The dire state of Iran’s prisons is a long-standing systemic problem that stems from policy choices of Iran’s leaders. Responsibility for the failures highlighted in this report rests with the Judiciary, parliamentarians, and successive governments who have, for four decades, failed to reform a draconian criminal code — as repeatedly recommended by experts and prison officials — or resource the carceral system while continuing to overload it with hundreds of thousands more people each year. In normal times, prisoners are more vulnerable to disease than the general population; in a time of pandemic, when an increase in COVID-19 infections and deaths have been reported in several prisons, it is reckless to disregard prisoner’s rights to health and life, rights which Iran is obligate under international law. If Iranian prisons become hotspots for COVID-19, thousands of prisoners will get infected, constituting a real threat for the prison population and the communities outside prison walls.
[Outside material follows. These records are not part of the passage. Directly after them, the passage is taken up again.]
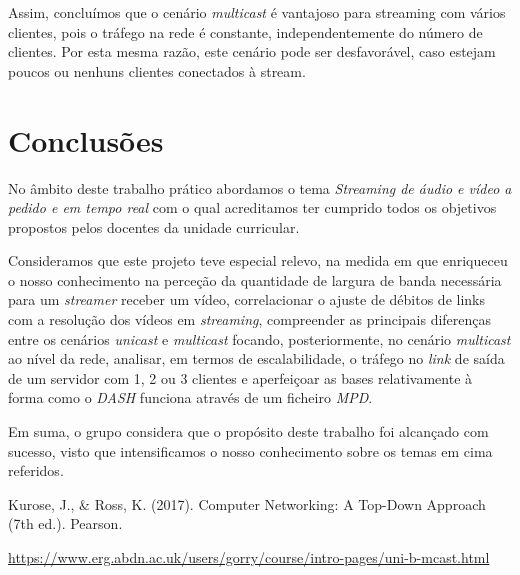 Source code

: \documentclass[a4paper, 11pt]{article}
\begin{document}
Assim, concluímos que o cenário \textit{multicast} é vantajoso para streaming com vários clientes, pois o tráfego na rede é constante, independentemente do número de clientes. Por esta mesma razão, este cenário pode ser desfavorável, caso estejam poucos ou nenhuns clientes conectados à stream.


\clearpage
\section {Conclusões}

No âmbito deste trabalho prático abordamos o tema \textit{Streaming de áudio e vídeo a pedido e em tempo real} com o qual acreditamos ter cumprido todos os objetivos propostos pelos docentes da unidade curricular. 

Consideramos que este projeto teve especial relevo, na medida em que enriqueceu o nosso conhecimento na perceção da quantidade de largura de banda necessária para um \textit{streamer} receber um vídeo, correlacionar o ajuste de débitos de links com a resolução dos vídeos em \textit{streaming}, compreender as principais diferenças entre os cenários \textit{unicast} e \textit{multicast} focando, posteriormente, no cenário \textit{multicast} ao nível da rede, analisar, em termos de escalabilidade, o tráfego no \textit{link} de saída de um servidor com 1, 2 ou 3 clientes e aperfeiçoar as bases relativamente à forma como o \textit{DASH} funciona através de um ficheiro \textit{MPD}.

Em suma, o grupo considera que o propósito deste trabalho foi alcançado com sucesso, visto que intensificamos o nosso conhecimento sobre os temas em cima referidos.

\clearpage
\begin{thebibliography}{}

Kurose, J., \& Ross, K. (2017). Computer Networking: A Top-Down Approach (7th ed.). Pearson.

\url{https://www.erg.abdn.ac.uk/users/gorry/course/intro-pages/uni-b-mcast.html}

\end{thebibliography}
\end{document}
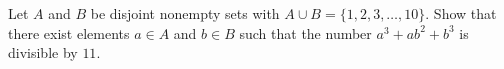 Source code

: Let $A$ and $B$ be disjoint nonempty sets with $A \cup  B = \{1, 2,3, \ldots, 10\}$. Show that there exist elements $a \in A$ and $b \in B$ such that the number $a^3 + ab^2 + b^3$ is divisible by $11$.
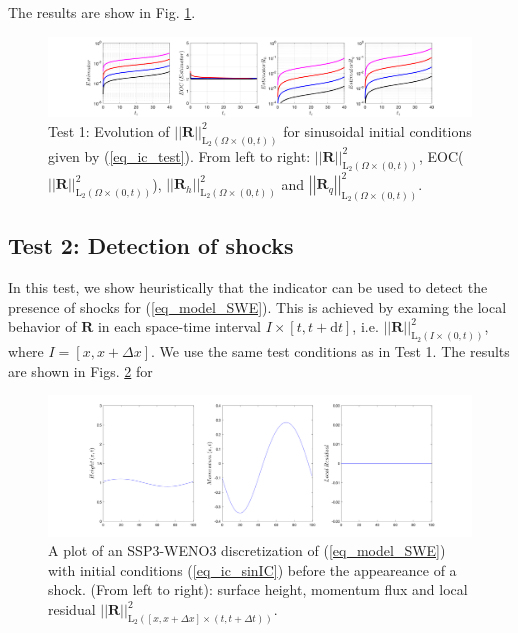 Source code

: \documentclass[12pt,a4paper]{article}
\numberwithin{equation}{section}
\theoremstyle{definition}
\newcommand{\Norm}[1]{\left|\left|#1\right|\right|}
\newcommand{\vect}[1]{\textbf{#1}}
\newcommand{\leb}{\text{L}}
\newcommand{\qp}[1]{\left(#1\right)}
\newcommand{\qb}[1]{\left[#1\right]}
\begin{document}
The results are show in Fig. \ref{fig_test_1_benchmark}.

\begin{figure}[h]
\centering
	\includegraphics[scale=0.45]{../figures/fig_SHW_RK3_WENO3_rec3_fixedplots_1x5_shw_periodic}	
	\caption{Test 1: Evolution of $\Norm{\vect{R}}^2_{\leb_2\qp{\Omega\times\qp{0,t}}}$ for sinusoidal initial conditions given by (\ref{eq_ic_test}).  From left to right: $\Norm{\vect{R}}^2_{\leb_2\qp{\Omega\times\qp{0,t}}}$, EOC($\Norm{\vect{R}}^2_{\leb_2\qp{\Omega\times\qp{0,t}}}$), $\Norm{\vect{R}_h}^2_{\leb_2\qp{\Omega\times\qp{0,t}}}$ and $\Norm{\vect{R}_q}^2_{\leb_2\qp{\Omega\times\qp{0,t}}}$.}
	\label{fig_test_1_benchmark}
\end{figure}
\subsection{Test 2: Detection of shocks}
In this test, we show heuristically that the indicator can be used to detect the presence of shocks for (\ref{eq_model_SWE}). This is achieved by examing the local behavior of $\vect{R}$ in each space-time interval $I \times \qb{t, t+\mathrm{d}t}$, i.e. $\Norm{\vect{R}}^2_{\leb_2\qp{I\times\qp{0,t}}}$, where $I=\qb{x, x+\Delta x}$.  We use the same test conditions as in Test 1.  The results are shown in 
Figs. \ref{fig_beforeshock} for 

\begin{figure}[H]
\centering
	\includegraphics[scale=0.45]{../figures/fig_SHW_RK3_WENO3_rec3_fixed_21_dtdx_1}	
	\caption{A plot of an SSP3-WENO3 discretization of (\ref{eq_model_SWE}) with initial conditions (\ref{eq_ic_sinIC}) before the appeareance of a shock. (From left to right): surface height, momentum flux and local residual $\Norm{\vect{R}}^2_{\leb_2\qp{\qb{x,x+\Delta x}\times\qp{t,t+\Delta t}}}$.}
	\label{fig_beforeshock}
\end{figure}
\end{document}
Iran has ratified several UN Conventions, which bar it from arresting individuals for crimes not recognized under international law and obligate it to protect the health and life of individuals deprived of liberty. The International community must hold Iran accountable for violating prisoners’ human rights, the lack of administrative transparency, and denying access to independent human rights monitors. It is imperative to distinguish Iran’s systemic failures of resource allocation from current international tensions and the hardships they have placed on trade. Iran does have the resources it needs to improve prison conditions and save lives, but decision makers have simply chosen to allocate precious resources to non-essential causes instead, such as the rebuilding of golden shrines in Iraq or the funding of religious studies for foreign students. Releasing prisoners who do not belong in jail is also a budget-neutral measure that, if implemented, would reduce the strain on prison resources while helping prisons’ staff who are themselves at risk and under tremendous pressure in the fight against the pandemic.

Iran must immediately allocate the resources prison officials have repeatedly asked for. It must allow implementation of the preventive measures recommended by the World Health Organization, as well as the Judiciary’s own directives, including but not limited to:

  • daily and thorough disinfection of prison facilities,
  • ensuring that essential personal hygiene items such as soap and sanitizer are made available at no cost and in sufficient quantities to all prisoners,
  • systematic testing and monitoring of prisoners,
  • provision of proper medical care inside and outside prisons to prisoners who are infected
  • allowing independent monitoring and health assessments by human rights groups and civil society.

It is imperative to note that the measures above will fail to curb the spread of the pandemic if they are not paired with a significant reduction in the number of incarcerated people to enable prisoners to respect sufficient social distance and avoid mass infections. The vital decision to release prisoners –including prisoners of conscience and human rights defenders, individuals accused of petty crimes, and those guilty of crimes not recognized under international law– is in the hands of Iranian leaders alone. They must not allow lifesaving measures to be hindered by administrative and political obstacles.